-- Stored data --
= Beginning of Section =
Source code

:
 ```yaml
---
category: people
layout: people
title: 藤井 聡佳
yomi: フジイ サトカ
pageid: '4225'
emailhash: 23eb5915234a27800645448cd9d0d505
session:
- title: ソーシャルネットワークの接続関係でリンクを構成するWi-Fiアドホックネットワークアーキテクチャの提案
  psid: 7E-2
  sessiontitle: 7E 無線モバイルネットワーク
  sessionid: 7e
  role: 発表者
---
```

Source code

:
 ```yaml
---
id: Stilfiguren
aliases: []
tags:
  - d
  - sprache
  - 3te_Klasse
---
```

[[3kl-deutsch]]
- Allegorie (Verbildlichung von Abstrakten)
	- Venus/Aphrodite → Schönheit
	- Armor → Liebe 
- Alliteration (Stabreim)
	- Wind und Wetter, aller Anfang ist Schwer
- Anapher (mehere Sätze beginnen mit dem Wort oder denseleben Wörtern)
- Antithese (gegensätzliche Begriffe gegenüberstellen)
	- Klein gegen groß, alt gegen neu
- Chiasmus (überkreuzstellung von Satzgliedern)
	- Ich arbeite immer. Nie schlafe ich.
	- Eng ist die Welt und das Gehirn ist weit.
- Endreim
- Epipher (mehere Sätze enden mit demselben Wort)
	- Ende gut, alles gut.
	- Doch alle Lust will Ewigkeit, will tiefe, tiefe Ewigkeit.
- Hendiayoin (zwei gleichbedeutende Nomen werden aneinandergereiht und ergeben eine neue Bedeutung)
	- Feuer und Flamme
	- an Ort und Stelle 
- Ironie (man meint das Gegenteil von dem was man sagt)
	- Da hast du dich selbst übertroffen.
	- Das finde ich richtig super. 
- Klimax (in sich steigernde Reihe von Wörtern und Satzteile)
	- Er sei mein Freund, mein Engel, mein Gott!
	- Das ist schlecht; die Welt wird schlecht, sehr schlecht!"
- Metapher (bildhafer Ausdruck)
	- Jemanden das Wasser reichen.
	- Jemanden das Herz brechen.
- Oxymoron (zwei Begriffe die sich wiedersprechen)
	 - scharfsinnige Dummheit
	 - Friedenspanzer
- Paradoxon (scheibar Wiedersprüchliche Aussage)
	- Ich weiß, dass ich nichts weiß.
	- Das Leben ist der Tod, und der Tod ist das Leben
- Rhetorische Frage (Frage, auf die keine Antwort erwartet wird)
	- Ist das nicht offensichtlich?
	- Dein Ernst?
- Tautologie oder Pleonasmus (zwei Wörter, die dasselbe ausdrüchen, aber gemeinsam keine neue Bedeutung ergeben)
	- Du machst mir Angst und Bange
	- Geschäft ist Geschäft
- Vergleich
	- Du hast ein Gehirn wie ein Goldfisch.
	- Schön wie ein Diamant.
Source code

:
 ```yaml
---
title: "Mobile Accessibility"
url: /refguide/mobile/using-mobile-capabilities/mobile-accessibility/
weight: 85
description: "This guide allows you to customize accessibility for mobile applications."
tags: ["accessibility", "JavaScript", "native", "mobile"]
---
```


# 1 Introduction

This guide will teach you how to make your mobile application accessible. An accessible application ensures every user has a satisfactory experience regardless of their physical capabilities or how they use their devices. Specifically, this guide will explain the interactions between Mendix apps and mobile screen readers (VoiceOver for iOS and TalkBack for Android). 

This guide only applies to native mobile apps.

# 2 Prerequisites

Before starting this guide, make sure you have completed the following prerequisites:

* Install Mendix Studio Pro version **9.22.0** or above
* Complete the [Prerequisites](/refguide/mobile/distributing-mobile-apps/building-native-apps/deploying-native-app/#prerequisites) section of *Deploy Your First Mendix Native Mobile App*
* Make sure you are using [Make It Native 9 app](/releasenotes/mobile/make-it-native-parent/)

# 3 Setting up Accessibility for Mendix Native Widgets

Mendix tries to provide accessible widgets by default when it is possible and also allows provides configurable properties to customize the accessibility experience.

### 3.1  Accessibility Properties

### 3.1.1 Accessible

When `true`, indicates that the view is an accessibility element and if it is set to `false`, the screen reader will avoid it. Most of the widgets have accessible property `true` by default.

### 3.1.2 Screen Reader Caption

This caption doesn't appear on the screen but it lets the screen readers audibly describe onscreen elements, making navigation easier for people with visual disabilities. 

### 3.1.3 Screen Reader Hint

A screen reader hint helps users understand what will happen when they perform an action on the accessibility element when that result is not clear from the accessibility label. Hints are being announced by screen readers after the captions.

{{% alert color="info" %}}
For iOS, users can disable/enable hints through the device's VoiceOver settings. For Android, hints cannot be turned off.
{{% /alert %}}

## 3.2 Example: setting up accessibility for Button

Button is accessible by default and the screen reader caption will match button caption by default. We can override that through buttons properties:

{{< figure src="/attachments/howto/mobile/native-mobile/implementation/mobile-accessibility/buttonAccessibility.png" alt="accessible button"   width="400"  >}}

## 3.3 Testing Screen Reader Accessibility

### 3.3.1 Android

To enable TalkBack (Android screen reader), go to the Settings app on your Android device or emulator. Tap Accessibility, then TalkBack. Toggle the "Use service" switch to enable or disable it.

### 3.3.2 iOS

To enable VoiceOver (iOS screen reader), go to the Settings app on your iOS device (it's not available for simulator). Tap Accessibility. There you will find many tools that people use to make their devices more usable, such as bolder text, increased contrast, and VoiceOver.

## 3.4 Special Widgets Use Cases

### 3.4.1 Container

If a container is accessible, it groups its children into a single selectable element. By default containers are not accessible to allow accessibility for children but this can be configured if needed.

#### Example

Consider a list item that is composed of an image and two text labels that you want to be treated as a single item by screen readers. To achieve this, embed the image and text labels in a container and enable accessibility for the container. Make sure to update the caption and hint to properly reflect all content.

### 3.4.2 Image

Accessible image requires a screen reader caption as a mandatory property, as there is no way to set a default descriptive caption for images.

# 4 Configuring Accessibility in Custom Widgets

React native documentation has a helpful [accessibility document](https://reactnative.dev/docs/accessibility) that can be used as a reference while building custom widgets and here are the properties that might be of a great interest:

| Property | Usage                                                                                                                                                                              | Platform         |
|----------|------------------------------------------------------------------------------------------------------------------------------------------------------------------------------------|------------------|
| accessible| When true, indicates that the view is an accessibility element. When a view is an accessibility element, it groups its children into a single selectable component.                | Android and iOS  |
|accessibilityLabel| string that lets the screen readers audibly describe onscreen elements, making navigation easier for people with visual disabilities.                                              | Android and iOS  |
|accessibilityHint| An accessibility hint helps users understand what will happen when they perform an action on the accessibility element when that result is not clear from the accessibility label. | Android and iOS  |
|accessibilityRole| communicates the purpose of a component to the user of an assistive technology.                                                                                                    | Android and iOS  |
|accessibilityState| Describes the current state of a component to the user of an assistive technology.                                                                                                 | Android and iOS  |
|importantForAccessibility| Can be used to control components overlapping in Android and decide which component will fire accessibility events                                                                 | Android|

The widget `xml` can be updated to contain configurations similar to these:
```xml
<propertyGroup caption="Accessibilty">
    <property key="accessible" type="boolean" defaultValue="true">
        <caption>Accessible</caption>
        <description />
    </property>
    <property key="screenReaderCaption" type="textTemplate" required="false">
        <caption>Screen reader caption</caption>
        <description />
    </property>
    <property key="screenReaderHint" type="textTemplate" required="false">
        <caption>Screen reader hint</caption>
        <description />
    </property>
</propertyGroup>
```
= End of Section =
= Beginning of Section =
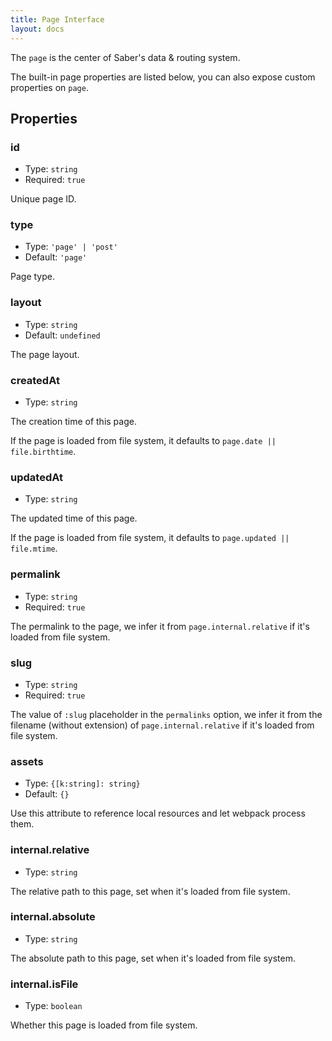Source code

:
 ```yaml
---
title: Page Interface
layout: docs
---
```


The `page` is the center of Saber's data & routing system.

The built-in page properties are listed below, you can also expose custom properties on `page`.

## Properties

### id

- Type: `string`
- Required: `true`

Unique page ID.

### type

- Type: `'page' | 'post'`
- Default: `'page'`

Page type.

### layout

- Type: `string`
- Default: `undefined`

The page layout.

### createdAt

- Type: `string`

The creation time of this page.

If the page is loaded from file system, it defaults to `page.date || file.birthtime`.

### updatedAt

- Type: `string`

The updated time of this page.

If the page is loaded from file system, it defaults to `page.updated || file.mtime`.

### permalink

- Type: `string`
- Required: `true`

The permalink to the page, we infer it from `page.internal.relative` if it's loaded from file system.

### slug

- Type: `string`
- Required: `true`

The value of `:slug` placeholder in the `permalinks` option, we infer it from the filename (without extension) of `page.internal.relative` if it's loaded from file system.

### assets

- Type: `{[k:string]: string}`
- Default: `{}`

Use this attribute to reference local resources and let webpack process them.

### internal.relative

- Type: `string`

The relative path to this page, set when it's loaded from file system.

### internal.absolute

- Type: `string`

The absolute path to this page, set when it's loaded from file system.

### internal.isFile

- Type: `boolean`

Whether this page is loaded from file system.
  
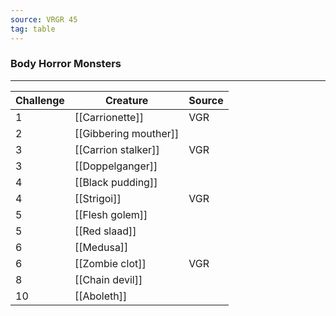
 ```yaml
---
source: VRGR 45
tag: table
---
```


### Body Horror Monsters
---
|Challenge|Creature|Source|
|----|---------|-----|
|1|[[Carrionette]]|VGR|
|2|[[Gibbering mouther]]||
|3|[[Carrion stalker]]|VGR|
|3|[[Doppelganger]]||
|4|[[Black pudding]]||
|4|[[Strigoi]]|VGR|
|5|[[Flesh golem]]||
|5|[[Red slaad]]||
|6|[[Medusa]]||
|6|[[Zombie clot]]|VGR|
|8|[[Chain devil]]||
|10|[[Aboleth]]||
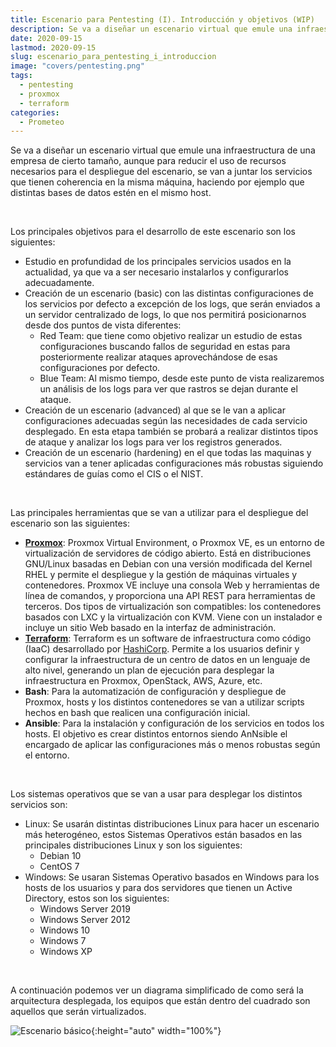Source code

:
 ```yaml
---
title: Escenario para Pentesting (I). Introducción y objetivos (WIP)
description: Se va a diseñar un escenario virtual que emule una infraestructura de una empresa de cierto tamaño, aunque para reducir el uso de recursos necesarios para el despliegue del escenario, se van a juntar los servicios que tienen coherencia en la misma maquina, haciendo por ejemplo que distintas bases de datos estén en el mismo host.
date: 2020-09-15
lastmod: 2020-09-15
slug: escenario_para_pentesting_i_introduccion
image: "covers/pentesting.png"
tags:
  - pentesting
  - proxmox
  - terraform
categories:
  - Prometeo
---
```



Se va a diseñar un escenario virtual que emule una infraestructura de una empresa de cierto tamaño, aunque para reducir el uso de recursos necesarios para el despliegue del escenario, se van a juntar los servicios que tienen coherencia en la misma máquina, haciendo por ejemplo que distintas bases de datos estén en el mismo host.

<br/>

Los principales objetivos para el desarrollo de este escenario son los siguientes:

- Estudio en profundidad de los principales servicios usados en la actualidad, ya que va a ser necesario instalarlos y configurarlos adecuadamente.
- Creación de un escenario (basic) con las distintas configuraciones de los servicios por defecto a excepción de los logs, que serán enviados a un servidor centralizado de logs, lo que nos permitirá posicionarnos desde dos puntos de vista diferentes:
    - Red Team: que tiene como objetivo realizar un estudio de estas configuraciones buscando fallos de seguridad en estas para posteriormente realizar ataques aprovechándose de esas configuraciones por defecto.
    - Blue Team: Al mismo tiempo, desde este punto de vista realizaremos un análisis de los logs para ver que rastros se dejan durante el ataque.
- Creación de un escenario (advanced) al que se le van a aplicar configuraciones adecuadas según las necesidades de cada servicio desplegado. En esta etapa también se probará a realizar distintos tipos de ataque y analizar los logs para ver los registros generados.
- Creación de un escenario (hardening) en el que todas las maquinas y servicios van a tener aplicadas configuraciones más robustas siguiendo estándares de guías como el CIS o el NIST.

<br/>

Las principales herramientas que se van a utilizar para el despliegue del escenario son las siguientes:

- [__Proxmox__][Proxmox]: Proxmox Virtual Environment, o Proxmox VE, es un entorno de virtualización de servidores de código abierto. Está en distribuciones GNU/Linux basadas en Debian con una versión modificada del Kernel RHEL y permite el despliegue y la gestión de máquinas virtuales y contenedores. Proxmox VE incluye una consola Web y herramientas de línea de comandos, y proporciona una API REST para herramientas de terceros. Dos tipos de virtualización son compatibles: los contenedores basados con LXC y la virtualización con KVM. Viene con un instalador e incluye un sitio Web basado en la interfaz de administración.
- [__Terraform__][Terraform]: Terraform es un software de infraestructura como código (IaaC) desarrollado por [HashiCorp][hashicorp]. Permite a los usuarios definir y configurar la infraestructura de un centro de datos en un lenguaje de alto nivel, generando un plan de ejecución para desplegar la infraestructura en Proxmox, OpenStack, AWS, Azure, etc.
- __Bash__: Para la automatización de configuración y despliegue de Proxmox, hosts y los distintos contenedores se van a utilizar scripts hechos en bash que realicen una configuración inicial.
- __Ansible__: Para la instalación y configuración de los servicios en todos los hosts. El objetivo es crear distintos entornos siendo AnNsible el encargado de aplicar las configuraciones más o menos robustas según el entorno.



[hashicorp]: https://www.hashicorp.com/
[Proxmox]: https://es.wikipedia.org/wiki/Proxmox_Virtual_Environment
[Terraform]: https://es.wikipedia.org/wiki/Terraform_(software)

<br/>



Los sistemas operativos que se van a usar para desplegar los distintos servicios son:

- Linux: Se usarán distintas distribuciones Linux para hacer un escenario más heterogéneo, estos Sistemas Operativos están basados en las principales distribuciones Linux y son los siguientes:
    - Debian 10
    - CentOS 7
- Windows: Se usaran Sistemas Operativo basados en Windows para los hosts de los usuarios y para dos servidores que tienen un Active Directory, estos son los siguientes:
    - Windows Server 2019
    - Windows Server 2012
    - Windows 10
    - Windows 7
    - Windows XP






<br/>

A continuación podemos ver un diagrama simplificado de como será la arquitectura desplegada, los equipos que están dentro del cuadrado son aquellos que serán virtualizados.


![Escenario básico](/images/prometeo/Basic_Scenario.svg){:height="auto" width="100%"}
= End of Section =
-- ASSIGNMENT --
From the records above, copy exactly the lines starting at the one with "Use this attribute" and ending at the one with "- Creación de un escenario (basic)", and no others. Pictures stay out.

-- REPLY --
Use this attribute to reference local resources and let webpack process them.

### internal.relative

- Type: `string`

The relative path to this page, set when it's loaded from file system.

### internal.absolute

- Type: `string`

The absolute path to this page, set when it's loaded from file system.

### internal.isFile

- Type: `boolean`

Whether this page is loaded from file system.
  
 ```yaml
---
source: VRGR 45
tag: table
---
```


### Body Horror Monsters
---
|Challenge|Creature|Source|
|----|---------|-----|
|1|[[Carrionette]]|VGR|
|2|[[Gibbering mouther]]||
|3|[[Carrion stalker]]|VGR|
|3|[[Doppelganger]]||
|4|[[Black pudding]]||
|4|[[Strigoi]]|VGR|
|5|[[Flesh golem]]||
|5|[[Red slaad]]||
|6|[[Medusa]]||
|6|[[Zombie clot]]|VGR|
|8|[[Chain devil]]||
|10|[[Aboleth]]||
Source code

:
 ```yaml
---
title: Escenario para Pentesting (I). Introducción y objetivos (WIP)
description: Se va a diseñar un escenario virtual que emule una infraestructura de una empresa de cierto tamaño, aunque para reducir el uso de recursos necesarios para el despliegue del escenario, se van a juntar los servicios que tienen coherencia en la misma maquina, haciendo por ejemplo que distintas bases de datos estén en el mismo host.
date: 2020-09-15
lastmod: 2020-09-15
slug: escenario_para_pentesting_i_introduccion
image: "covers/pentesting.png"
tags:
  - pentesting
  - proxmox
  - terraform
categories:
  - Prometeo
---
```



Se va a diseñar un escenario virtual que emule una infraestructura de una empresa de cierto tamaño, aunque para reducir el uso de recursos necesarios para el despliegue del escenario, se van a juntar los servicios que tienen coherencia en la misma máquina, haciendo por ejemplo que distintas bases de datos estén en el mismo host.

<br/>

Los principales objetivos para el desarrollo de este escenario son los siguientes:

- Estudio en profundidad de los principales servicios usados en la actualidad, ya que va a ser necesario instalarlos y configurarlos adecuadamente.
- Creación de un escenario (basic) con las distintas configuraciones de los servicios por defecto a excepción de los logs, que serán enviados a un servidor centralizado de logs, lo que nos permitirá posicionarnos desde dos puntos de vista diferentes:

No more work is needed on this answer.